**Dataset extract**
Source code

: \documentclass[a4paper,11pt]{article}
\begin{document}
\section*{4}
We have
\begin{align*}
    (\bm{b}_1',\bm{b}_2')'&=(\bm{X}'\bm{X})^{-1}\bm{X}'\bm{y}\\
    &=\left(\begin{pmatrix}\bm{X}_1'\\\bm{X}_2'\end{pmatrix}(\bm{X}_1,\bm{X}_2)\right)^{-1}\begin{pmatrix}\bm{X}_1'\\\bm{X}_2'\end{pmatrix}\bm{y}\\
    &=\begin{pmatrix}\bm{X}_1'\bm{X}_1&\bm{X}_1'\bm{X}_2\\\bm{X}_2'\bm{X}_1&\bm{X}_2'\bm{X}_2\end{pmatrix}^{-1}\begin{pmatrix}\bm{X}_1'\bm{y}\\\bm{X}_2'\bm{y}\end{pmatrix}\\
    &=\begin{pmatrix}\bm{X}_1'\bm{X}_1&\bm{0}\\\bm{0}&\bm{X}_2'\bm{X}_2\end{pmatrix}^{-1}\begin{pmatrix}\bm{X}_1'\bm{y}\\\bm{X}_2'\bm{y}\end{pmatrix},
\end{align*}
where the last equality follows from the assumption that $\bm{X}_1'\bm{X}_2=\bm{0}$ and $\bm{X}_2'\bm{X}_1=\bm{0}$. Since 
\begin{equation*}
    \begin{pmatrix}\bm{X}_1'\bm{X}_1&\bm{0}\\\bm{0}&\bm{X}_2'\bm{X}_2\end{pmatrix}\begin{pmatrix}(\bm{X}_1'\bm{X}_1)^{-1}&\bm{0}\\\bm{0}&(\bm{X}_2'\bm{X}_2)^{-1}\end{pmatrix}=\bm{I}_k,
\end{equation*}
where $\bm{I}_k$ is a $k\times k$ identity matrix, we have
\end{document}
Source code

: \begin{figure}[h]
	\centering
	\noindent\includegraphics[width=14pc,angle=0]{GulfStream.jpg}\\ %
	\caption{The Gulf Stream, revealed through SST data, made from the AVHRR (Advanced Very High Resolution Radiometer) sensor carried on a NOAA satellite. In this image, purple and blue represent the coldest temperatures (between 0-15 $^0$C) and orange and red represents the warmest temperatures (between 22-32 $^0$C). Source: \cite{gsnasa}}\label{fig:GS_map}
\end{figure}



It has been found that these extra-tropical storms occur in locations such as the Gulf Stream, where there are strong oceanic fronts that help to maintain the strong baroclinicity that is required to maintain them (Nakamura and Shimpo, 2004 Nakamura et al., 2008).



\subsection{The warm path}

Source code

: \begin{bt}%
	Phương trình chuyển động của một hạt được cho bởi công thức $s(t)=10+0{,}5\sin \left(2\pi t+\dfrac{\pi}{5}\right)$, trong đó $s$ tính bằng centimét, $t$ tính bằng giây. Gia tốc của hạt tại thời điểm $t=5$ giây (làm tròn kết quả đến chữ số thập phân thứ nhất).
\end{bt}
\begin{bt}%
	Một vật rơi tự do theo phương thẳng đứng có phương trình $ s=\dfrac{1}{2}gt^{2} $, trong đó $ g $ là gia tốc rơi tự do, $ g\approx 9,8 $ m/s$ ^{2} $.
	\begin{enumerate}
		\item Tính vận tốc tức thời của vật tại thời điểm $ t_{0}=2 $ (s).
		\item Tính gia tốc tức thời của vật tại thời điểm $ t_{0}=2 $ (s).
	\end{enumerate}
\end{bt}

**What is being asked**
Keeping every word and mark as it is, print the entries above.

**Answer below**
Source code

: \documentclass[a4paper,11pt]{article}
\begin{document}
\section*{4}
We have
\begin{align*}
    (\bm{b}_1',\bm{b}_2')'&=(\bm{X}'\bm{X})^{-1}\bm{X}'\bm{y}\\
    &=\left(\begin{pmatrix}\bm{X}_1'\\\bm{X}_2'\end{pmatrix}(\bm{X}_1,\bm{X}_2)\right)^{-1}\begin{pmatrix}\bm{X}_1'\\\bm{X}_2'\end{pmatrix}\bm{y}\\
    &=\begin{pmatrix}\bm{X}_1'\bm{X}_1&\bm{X}_1'\bm{X}_2\\\bm{X}_2'\bm{X}_1&\bm{X}_2'\bm{X}_2\end{pmatrix}^{-1}\begin{pmatrix}\bm{X}_1'\bm{y}\\\bm{X}_2'\bm{y}\end{pmatrix}\\
    &=\begin{pmatrix}\bm{X}_1'\bm{X}_1&\bm{0}\\\bm{0}&\bm{X}_2'\bm{X}_2\end{pmatrix}^{-1}\begin{pmatrix}\bm{X}_1'\bm{y}\\\bm{X}_2'\bm{y}\end{pmatrix},
\end{align*}
where the last equality follows from the assumption that $\bm{X}_1'\bm{X}_2=\bm{0}$ and $\bm{X}_2'\bm{X}_1=\bm{0}$. Since 
\begin{equation*}
    \begin{pmatrix}\bm{X}_1'\bm{X}_1&\bm{0}\\\bm{0}&\bm{X}_2'\bm{X}_2\end{pmatrix}\begin{pmatrix}(\bm{X}_1'\bm{X}_1)^{-1}&\bm{0}\\\bm{0}&(\bm{X}_2'\bm{X}_2)^{-1}\end{pmatrix}=\bm{I}_k,
\end{equation*}
where $\bm{I}_k$ is a $k\times k$ identity matrix, we have
\end{document}
Source code

: \begin{figure}[h]
	\centering
	\noindent\includegraphics[width=14pc,angle=0]{GulfStream.jpg}\\ %
	\caption{The Gulf Stream, revealed through SST data, made from the AVHRR (Advanced Very High Resolution Radiometer) sensor carried on a NOAA satellite. In this image, purple and blue represent the coldest temperatures (between 0-15 $^0$C) and orange and red represents the warmest temperatures (between 22-32 $^0$C). Source: \cite{gsnasa}}\label{fig:GS_map}
\end{figure}



It has been found that these extra-tropical storms occur in locations such as the Gulf Stream, where there are strong oceanic fronts that help to maintain the strong baroclinicity that is required to maintain them (Nakamura and Shimpo, 2004 Nakamura et al., 2008).



\subsection{The warm path}

Source code

: \begin{bt}%
	Phương trình chuyển động của một hạt được cho bởi công thức $s(t)=10+0{,}5\sin \left(2\pi t+\dfrac{\pi}{5}\right)$, trong đó $s$ tính bằng centimét, $t$ tính bằng giây. Gia tốc của hạt tại thời điểm $t=5$ giây (làm tròn kết quả đến chữ số thập phân thứ nhất).
\end{bt}
\begin{bt}%
	Một vật rơi tự do theo phương thẳng đứng có phương trình $ s=\dfrac{1}{2}gt^{2} $, trong đó $ g $ là gia tốc rơi tự do, $ g\approx 9,8 $ m/s$ ^{2} $.
	\begin{enumerate}
		\item Tính vận tốc tức thời của vật tại thời điểm $ t_{0}=2 $ (s).
		\item Tính gia tốc tức thời của vật tại thời điểm $ t_{0}=2 $ (s).
	\end{enumerate}
\end{bt}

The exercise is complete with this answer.